Machine Arithmetic | Numerical Computing

Machine Arithmetic (W2)

- Q1 -

The question is asking us to approximate the limit of a function as it approaches zero. We are given a formula, L, which approximates the limit, and we need to determine the value of n that provides the most accurate result. Basically question asks us in which n value, error is the lowest.


clear all
errmin=10;
i=0;
for n=1:14
    h=10^(-n);
    y=(1-cos(h))/(h^2);
    err=abs(y-(1/2))/(1/2);
    if err<errmin
        errmin=err;
        i=n;
    end
end
i

The code calculates the relative errors for the approximations of the limit for different values of n and determines the n value that gives the smallest error, indicating the most accurate result.
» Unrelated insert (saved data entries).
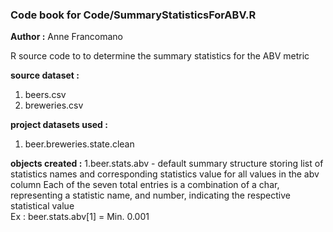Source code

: ### Code book for Code/SummaryStatisticsForABV.R
**Author :** Anne Francomano

R source code to to determine the summary statistics for the ABV metric 

**source dataset :** 
1) beers.csv
2) breweries.csv

**project datasets used :**
1) beer.breweries.state.clean

**objects created :**
1.beer.stats.abv - default summary structure storing list of statistics names and corresponding statistics value for all values in      the abv column
Each of the seven total entries is a combination of a char, representing a statistic name, and number, indicating the respective statistical value  
    Ex : beer.stats.abv[1]  = Min. 0.001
Correct answer is 4, in this case, D.

- Q2 -

For this kind of question, there is a formula which is;


For q>0 (N-1)*(N^(t-1))*(U-L+1)
For q>1 (N-1)*(N^(t-1))*(U-L)
U = upper bound
L = lower bound

In this question, it asks us to find strictly positive numbers so we will use the first formula.
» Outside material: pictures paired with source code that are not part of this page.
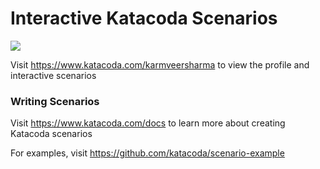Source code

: # Interactive Katacoda Scenarios

[![](http://shields.katacoda.com/katacoda/karmveersharma/count.svg)](https://www.katacoda.com/karmveersharma "Get your profile on Katacoda.com")

Visit https://www.katacoda.com/karmveersharma to view the profile and interactive scenarios

### Writing Scenarios
Visit https://www.katacoda.com/docs to learn more about creating Katacoda scenarios

For examples, visit https://github.com/katacoda/scenario-example
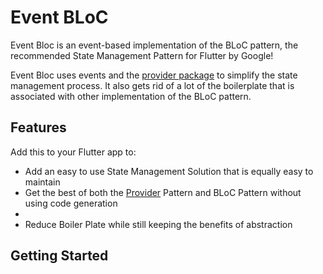 # Event BLoC

Event Bloc is an event-based implementation of the BLoC pattern, the recommended State Management Pattern for Flutter by Google!

Event Bloc uses events and the [provider package](https://pub.dev/packages/provider) to simplify the state management process. It also gets rid of a lot of the boilerplate that is associated with other implementation of the BLoC pattern.

## Features

Add this to your Flutter app to:
* Add an easy to use State Management Solution that is equally easy to maintain
* Get the best of both the [Provider](https://pub.dev/packages/provider) Pattern and BLoC Pattern without using code generation
* 
* Reduce Boiler Plate while still keeping the benefits of abstraction

## Getting Started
Correct answer is 24, in this case, E.

- Q3 -

The question asks us to compute the quantities y using two different formulas for two sets of data. One formula involves directly subtracting square roots, while the other avoids numerical cancellation. We need to evaluate the relative errors between the results obtained from the two formulas for each set of data.


clear all
% set 1
x1=1.7;
d1=2.1*10^(-9);
y=sqrt(x1+d1)-sqrt(x1);
y1=d1/(sqrt(x1+d1)+sqrt(x1));
err1=abs(y-y1)/abs(y1)

% set 2
x2=31000;
d2=7.1*10^(-4);
y2=sqrt(x2+d2)-sqrt(x2);
y3=d2/(sqrt(x2+d2)+sqrt(x2));
err2=abs(y2-y3)/abs(y3)

In the matlab code, first we define x, d and function y. Then we found y1 by multiplying y with its conjugate pair. At the end we found relative error by using given relative error formula in the question. We did this for both cases.

Correct answer is A

- Q4 -

For this kind of question, there is a formula which is;


For q>0 (N-1)*(N^(t-1))*(U-L+1)
For q>1 (N-1)*(N^(t-1))*(U-L)
U = upper bound
L = lower bound

In this question, it asks us to find the numbers strictly larger than 1 so we will use the second formula.
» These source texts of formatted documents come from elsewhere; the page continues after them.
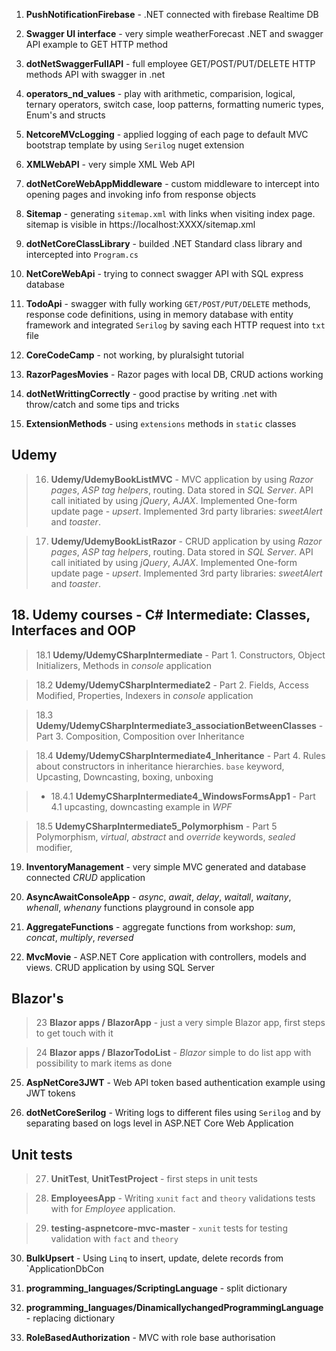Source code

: 
1. **PushNotificationFirebase** - .NET connected with firebase Realtime DB


2. **Swagger UI interface** - very simple weatherForecast .NET and swagger API example to GET HTTP method


3. **dotNetSwaggerFullAPI** - full employee GET/POST/PUT/DELETE HTTP methods API with swagger in .net


4. **operators_nd_values** - play with arithmetic, comparision, logical, ternary operators, switch case, loop patterns, formatting numeric types, Enum's and structs


5. **NetcoreMVcLogging** - applied logging of each page to default MVC bootstrap template by using `Serilog`  nuget extension


6. **XMLWebAPI** - very simple XML Web API


7. **dotNetCoreWebAppMiddleware** - custom middleware to intercept into opening pages and invoking info from response objects


8. **Sitemap** - generating `sitemap.xml` with links when visiting index page. sitemap is visible in https://localhost:XXXX/sitemap.xml


9. **dotNetCoreClassLibrary** - builded .NET Standard class library and intercepted into `Program.cs`


10. **NetCoreWebApi** - trying to connect swagger API with SQL express database


11. **TodoApi** - swagger with fully working `GET/POST/PUT/DELETE` methods, response code definitions, using in memory database with entity framework and integrated `Serilog` by saving each HTTP request into `txt` file

12. **CoreCodeCamp** - not working, by pluralsight tutorial

13. **RazorPagesMovies** - Razor pages with local DB, CRUD actions working

14. **dotNetWrittingCorrectly** - good practise by writing .net with throw/catch and some tips and tricks

15. **ExtensionMethods** - using `extensions` methods in `static` classes


## Udemy ##


> 16. **Udemy/UdemyBookListMVC** - MVC application by using _Razor pages_, _ASP tag helpers_, routing. Data stored in _SQL Server_. API call initiated by using _jQuery_, _AJAX_. Implemented One-form update page - _upsert_. Implemented 3rd party libraries: _sweetAlert_ and _toaster_.

> 17. **Udemy/UdemyBookListRazor** - CRUD application by using _Razor pages_, _ASP tag helpers_, routing. Data stored in _SQL Server_. API call initiated by using _jQuery_, _AJAX_. Implemented One-form update page - _upsert_. Implemented 3rd party libraries: _sweetAlert_ and _toaster_.


## 18. Udemy courses - C# Intermediate: Classes, Interfaces and OOP ##

> 18.1 **Udemy/UdemyCSharpIntermediate** - Part 1. Constructors, Object Initializers, Methods in _console_ application

> 18.2 **Udemy/UdemyCSharpIntermediate2** - Part 2. Fields, Access Modified, Properties, Indexers in _console_ application

> 18.3 **Udemy/UdemyCSharpIntermediate3_associationBetweenClasses** - Part 3. Composition, Composition over Inheritance

> 18.4 **Udemy/UdemyCSharpIntermediate4_Inheritance** - Part 4. Rules about constructors in inheritance hierarchies. `base` keyword, Upcasting, Downcasting, boxing, unboxing

>    - 18.4.1 **UdemyCSharpIntermediate4_WindowsFormsApp1** - Part 4.1 upcasting, downcasting example in _WPF_

> 18.5 **UdemyCSharpIntermediate5_Polymorphism** - Part 5 Polymorphism, _virtual_, _abstract_ and _override_ keywords, _sealed_ modifier, 

19. **InventoryManagement** - very simple MVC generated and database connected _CRUD_ application


20. **AsyncAwaitConsoleApp** - _async_, _await_, _delay_, _waitall_, _waitany_, _whenall_, _whenany_ functions playground in console app

21. **AggregateFunctions** - aggregate functions from workshop: _sum_, _concat_, _multiply_, _reversed_

22. **MvcMovie** -  ASP.NET Core application with controllers, models and views. CRUD application by using SQL Server


## Blazor's ##

> 23 **Blazor apps / BlazorApp** - just a very simple Blazor app, first steps to get touch with it

> 24 **Blazor apps / BlazorTodoList** - _Blazor_ simple to do list app with possibility to mark items as done


25. **AspNetCore3JWT** - Web API token based authentication example using JWT tokens

26. **dotNetCoreSerilog** - Writing logs to different files using `Serilog` and by separating based on logs level in ASP.NET Core Web Application


## Unit tests ##

> 27. **UnitTest**, **UnitTestProject** - first steps in unit tests

> 28. **EmployeesApp** - Writing `xunit` `fact` and `theory` validations tests with for _Employee_ application.

> 29. **testing-aspnetcore-mvc-master** - `xunit` tests for testing validation with `fact` and `theory`

30. **BulkUpsert** - Using `Linq` to insert, update, delete records from `ApplicationDbCon

31. **programming_languages/ScriptingLanguage** - split dictionary

32. **programming_languages/DinamicallychangedProgrammingLanguage** - replacing dictionary

33. **RoleBasedAuthorization** - MVC with role base authorisation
Correct answer is 6, in this case, E.

- Q5 -

The question asks us to compute the relative errors with respect to π for a given sequence. We need to calculate the values of the sequence for n = 1 to 40 and compare them to the value of π, computing the relative error for each iteration. Finally, we find the minimum relative error among these calculations.


clear all

x(1)=2;
for n=2:40
    x(n)=2.^(n-1/2).*sqrt(1-sqrt(1-4.^(1-n).*x(n-1).^2));
end
min(abs(x-pi))/pi

Correct answer is 3.8764e-10, in this case, B.

- Q6 -

For this question, we need to first define the y and x values. Then we need to find the y1 by multiplying y with its conjugate pair. Then we calculate relative error by using its formula abs(y-y1)/abs(y1)


clear all

x = 10^-6;
y = 1-sqrt(1+x.^2);
y1 = -x.^2/(1+sqrt(1+x.^2));
abs(y-y1)/abs(y1);

Correct answer is 8.8901e-05, in this case, D.

- Q7 -

This question asks us to represent the number a with base N=10, t=8 digit after 0, and rounding even tecnique which means at the end we need to round the closest even number.

Correct answer is 0.10034712 . 10^3, in this case E.